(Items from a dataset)
┌──

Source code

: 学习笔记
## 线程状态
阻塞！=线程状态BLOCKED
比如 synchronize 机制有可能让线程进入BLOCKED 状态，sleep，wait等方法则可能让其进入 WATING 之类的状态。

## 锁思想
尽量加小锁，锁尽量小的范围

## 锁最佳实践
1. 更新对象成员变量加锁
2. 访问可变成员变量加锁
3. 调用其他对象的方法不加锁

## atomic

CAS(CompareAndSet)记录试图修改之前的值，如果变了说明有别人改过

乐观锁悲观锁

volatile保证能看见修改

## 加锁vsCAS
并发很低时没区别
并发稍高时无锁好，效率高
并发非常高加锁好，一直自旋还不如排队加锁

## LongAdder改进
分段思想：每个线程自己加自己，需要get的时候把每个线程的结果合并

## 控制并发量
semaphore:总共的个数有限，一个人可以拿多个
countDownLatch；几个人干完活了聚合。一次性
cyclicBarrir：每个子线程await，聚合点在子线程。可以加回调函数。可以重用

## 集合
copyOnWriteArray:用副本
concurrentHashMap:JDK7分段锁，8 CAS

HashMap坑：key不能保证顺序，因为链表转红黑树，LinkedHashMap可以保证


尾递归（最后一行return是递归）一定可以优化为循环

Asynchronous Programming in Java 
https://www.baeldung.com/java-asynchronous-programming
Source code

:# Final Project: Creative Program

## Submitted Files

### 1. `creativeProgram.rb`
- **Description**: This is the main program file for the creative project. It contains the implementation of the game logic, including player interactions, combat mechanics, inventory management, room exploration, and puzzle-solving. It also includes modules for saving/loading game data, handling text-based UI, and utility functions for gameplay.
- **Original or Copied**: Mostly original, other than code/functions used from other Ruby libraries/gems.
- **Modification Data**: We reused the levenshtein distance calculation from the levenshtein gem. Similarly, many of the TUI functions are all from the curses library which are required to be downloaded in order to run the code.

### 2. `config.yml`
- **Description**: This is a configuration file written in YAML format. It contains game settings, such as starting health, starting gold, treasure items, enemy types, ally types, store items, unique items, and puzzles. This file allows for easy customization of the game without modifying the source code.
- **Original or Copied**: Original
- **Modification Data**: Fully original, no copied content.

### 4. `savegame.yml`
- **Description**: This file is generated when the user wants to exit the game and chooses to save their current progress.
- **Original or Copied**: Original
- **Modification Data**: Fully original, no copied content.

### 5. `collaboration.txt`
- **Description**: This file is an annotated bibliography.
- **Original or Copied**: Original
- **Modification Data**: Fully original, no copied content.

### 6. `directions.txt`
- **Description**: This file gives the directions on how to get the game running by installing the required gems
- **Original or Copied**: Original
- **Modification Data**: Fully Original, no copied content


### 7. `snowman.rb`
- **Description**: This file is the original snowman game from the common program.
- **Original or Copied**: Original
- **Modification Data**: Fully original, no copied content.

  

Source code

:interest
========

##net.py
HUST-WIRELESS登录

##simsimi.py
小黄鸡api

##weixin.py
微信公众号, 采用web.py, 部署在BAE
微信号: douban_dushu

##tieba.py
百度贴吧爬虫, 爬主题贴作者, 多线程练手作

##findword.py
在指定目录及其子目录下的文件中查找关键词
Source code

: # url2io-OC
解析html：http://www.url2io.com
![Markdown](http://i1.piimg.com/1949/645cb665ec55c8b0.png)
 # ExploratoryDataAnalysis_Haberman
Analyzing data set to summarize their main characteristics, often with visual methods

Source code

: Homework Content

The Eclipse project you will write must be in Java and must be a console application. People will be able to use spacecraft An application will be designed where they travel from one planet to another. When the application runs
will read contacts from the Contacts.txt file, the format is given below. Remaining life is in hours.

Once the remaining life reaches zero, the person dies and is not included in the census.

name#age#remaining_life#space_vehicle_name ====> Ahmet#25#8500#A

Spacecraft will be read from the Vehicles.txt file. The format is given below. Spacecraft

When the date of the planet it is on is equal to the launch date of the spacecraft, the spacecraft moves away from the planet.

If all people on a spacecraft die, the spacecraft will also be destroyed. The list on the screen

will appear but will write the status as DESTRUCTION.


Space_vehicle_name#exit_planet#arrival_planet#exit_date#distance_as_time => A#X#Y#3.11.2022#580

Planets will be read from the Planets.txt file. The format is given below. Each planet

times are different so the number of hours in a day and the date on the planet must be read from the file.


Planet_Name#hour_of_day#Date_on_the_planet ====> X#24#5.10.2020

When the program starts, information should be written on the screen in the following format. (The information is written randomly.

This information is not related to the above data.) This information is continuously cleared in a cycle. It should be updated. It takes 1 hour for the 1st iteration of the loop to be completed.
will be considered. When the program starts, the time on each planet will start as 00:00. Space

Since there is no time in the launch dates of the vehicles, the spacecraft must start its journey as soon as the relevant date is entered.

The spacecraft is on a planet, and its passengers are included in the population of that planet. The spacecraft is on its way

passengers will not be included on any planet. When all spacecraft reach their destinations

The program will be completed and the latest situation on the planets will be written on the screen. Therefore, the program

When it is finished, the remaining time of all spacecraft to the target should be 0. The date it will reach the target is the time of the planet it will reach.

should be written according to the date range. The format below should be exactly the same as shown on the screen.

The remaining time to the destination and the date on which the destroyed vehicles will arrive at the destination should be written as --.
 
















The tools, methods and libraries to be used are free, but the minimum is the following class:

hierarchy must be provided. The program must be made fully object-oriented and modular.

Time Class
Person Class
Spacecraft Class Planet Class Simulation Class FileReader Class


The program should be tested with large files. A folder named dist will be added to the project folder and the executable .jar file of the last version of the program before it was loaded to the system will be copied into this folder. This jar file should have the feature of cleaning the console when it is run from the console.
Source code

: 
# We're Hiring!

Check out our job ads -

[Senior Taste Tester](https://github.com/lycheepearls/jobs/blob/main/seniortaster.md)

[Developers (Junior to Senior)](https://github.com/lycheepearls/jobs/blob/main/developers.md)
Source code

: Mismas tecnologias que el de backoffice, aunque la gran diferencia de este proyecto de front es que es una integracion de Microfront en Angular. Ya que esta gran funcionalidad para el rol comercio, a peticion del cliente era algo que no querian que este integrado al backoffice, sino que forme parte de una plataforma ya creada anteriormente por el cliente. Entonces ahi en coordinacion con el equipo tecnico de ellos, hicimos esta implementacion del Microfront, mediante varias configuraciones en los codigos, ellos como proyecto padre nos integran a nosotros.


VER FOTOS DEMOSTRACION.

└──

Exactly as written above, copy out all the records.

▶ _SOLUTION_
Source code

: 学习笔记
## 线程状态
阻塞！=线程状态BLOCKED
比如 synchronize 机制有可能让线程进入BLOCKED 状态，sleep，wait等方法则可能让其进入 WATING 之类的状态。

## 锁思想
尽量加小锁，锁尽量小的范围

## 锁最佳实践
1. 更新对象成员变量加锁
2. 访问可变成员变量加锁
3. 调用其他对象的方法不加锁

## atomic

CAS(CompareAndSet)记录试图修改之前的值，如果变了说明有别人改过

乐观锁悲观锁

volatile保证能看见修改

## 加锁vsCAS
并发很低时没区别
并发稍高时无锁好，效率高
并发非常高加锁好，一直自旋还不如排队加锁

## LongAdder改进
分段思想：每个线程自己加自己，需要get的时候把每个线程的结果合并

## 控制并发量
semaphore:总共的个数有限，一个人可以拿多个
countDownLatch；几个人干完活了聚合。一次性
cyclicBarrir：每个子线程await，聚合点在子线程。可以加回调函数。可以重用

## 集合
copyOnWriteArray:用副本
concurrentHashMap:JDK7分段锁，8 CAS

HashMap坑：key不能保证顺序，因为链表转红黑树，LinkedHashMap可以保证


尾递归（最后一行return是递归）一定可以优化为循环

Asynchronous Programming in Java 
https://www.baeldung.com/java-asynchronous-programming
Source code

:# Final Project: Creative Program

## Submitted Files

### 1. `creativeProgram.rb`
- **Description**: This is the main program file for the creative project. It contains the implementation of the game logic, including player interactions, combat mechanics, inventory management, room exploration, and puzzle-solving. It also includes modules for saving/loading game data, handling text-based UI, and utility functions for gameplay.
- **Original or Copied**: Mostly original, other than code/functions used from other Ruby libraries/gems.
- **Modification Data**: We reused the levenshtein distance calculation from the levenshtein gem. Similarly, many of the TUI functions are all from the curses library which are required to be downloaded in order to run the code.

### 2. `config.yml`
- **Description**: This is a configuration file written in YAML format. It contains game settings, such as starting health, starting gold, treasure items, enemy types, ally types, store items, unique items, and puzzles. This file allows for easy customization of the game without modifying the source code.
- **Original or Copied**: Original
- **Modification Data**: Fully original, no copied content.

### 4. `savegame.yml`
- **Description**: This file is generated when the user wants to exit the game and chooses to save their current progress.
- **Original or Copied**: Original
- **Modification Data**: Fully original, no copied content.

### 5. `collaboration.txt`
- **Description**: This file is an annotated bibliography.
- **Original or Copied**: Original
- **Modification Data**: Fully original, no copied content.

### 6. `directions.txt`
- **Description**: This file gives the directions on how to get the game running by installing the required gems
- **Original or Copied**: Original
- **Modification Data**: Fully Original, no copied content


### 7. `snowman.rb`
- **Description**: This file is the original snowman game from the common program.
- **Original or Copied**: Original
- **Modification Data**: Fully original, no copied content.

  

Source code

:interest
========

##net.py
HUST-WIRELESS登录

##simsimi.py
小黄鸡api

##weixin.py
微信公众号, 采用web.py, 部署在BAE
微信号: douban_dushu

##tieba.py
百度贴吧爬虫, 爬主题贴作者, 多线程练手作

##findword.py
在指定目录及其子目录下的文件中查找关键词
Source code

: # url2io-OC
解析html：http://www.url2io.com
![Markdown](http://i1.piimg.com/1949/645cb665ec55c8b0.png)
 # ExploratoryDataAnalysis_Haberman
Analyzing data set to summarize their main characteristics, often with visual methods

Source code

: Homework Content

The Eclipse project you will write must be in Java and must be a console application. People will be able to use spacecraft An application will be designed where they travel from one planet to another. When the application runs
will read contacts from the Contacts.txt file, the format is given below. Remaining life is in hours.

Once the remaining life reaches zero, the person dies and is not included in the census.

name#age#remaining_life#space_vehicle_name ====> Ahmet#25#8500#A

Spacecraft will be read from the Vehicles.txt file. The format is given below. Spacecraft

When the date of the planet it is on is equal to the launch date of the spacecraft, the spacecraft moves away from the planet.

If all people on a spacecraft die, the spacecraft will also be destroyed. The list on the screen

will appear but will write the status as DESTRUCTION.


Space_vehicle_name#exit_planet#arrival_planet#exit_date#distance_as_time => A#X#Y#3.11.2022#580

Planets will be read from the Planets.txt file. The format is given below. Each planet

times are different so the number of hours in a day and the date on the planet must be read from the file.


Planet_Name#hour_of_day#Date_on_the_planet ====> X#24#5.10.2020

When the program starts, information should be written on the screen in the following format. (The information is written randomly.

This information is not related to the above data.) This information is continuously cleared in a cycle. It should be updated. It takes 1 hour for the 1st iteration of the loop to be completed.
will be considered. When the program starts, the time on each planet will start as 00:00. Space

Since there is no time in the launch dates of the vehicles, the spacecraft must start its journey as soon as the relevant date is entered.

The spacecraft is on a planet, and its passengers are included in the population of that planet. The spacecraft is on its way

passengers will not be included on any planet. When all spacecraft reach their destinations

The program will be completed and the latest situation on the planets will be written on the screen. Therefore, the program

When it is finished, the remaining time of all spacecraft to the target should be 0. The date it will reach the target is the time of the planet it will reach.

should be written according to the date range. The format below should be exactly the same as shown on the screen.

The remaining time to the destination and the date on which the destroyed vehicles will arrive at the destination should be written as --.
 
















The tools, methods and libraries to be used are free, but the minimum is the following class:

hierarchy must be provided. The program must be made fully object-oriented and modular.

Time Class
Person Class
Spacecraft Class Planet Class Simulation Class FileReader Class


The program should be tested with large files. A folder named dist will be added to the project folder and the executable .jar file of the last version of the program before it was loaded to the system will be copied into this folder. This jar file should have the feature of cleaning the console when it is run from the console.
Source code

: 
# We're Hiring!

Check out our job ads -

[Senior Taste Tester](https://github.com/lycheepearls/jobs/blob/main/seniortaster.md)

[Developers (Junior to Senior)](https://github.com/lycheepearls/jobs/blob/main/developers.md)
Source code

: Mismas tecnologias que el de backoffice, aunque la gran diferencia de este proyecto de front es que es una integracion de Microfront en Angular. Ya que esta gran funcionalidad para el rol comercio, a peticion del cliente era algo que no querian que este integrado al backoffice, sino que forme parte de una plataforma ya creada anteriormente por el cliente. Entonces ahi en coordinacion con el equipo tecnico de ellos, hicimos esta implementacion del Microfront, mediante varias configuraciones en los codigos, ellos como proyecto padre nos integran a nosotros.


VER FOTOS DEMOSTRACION.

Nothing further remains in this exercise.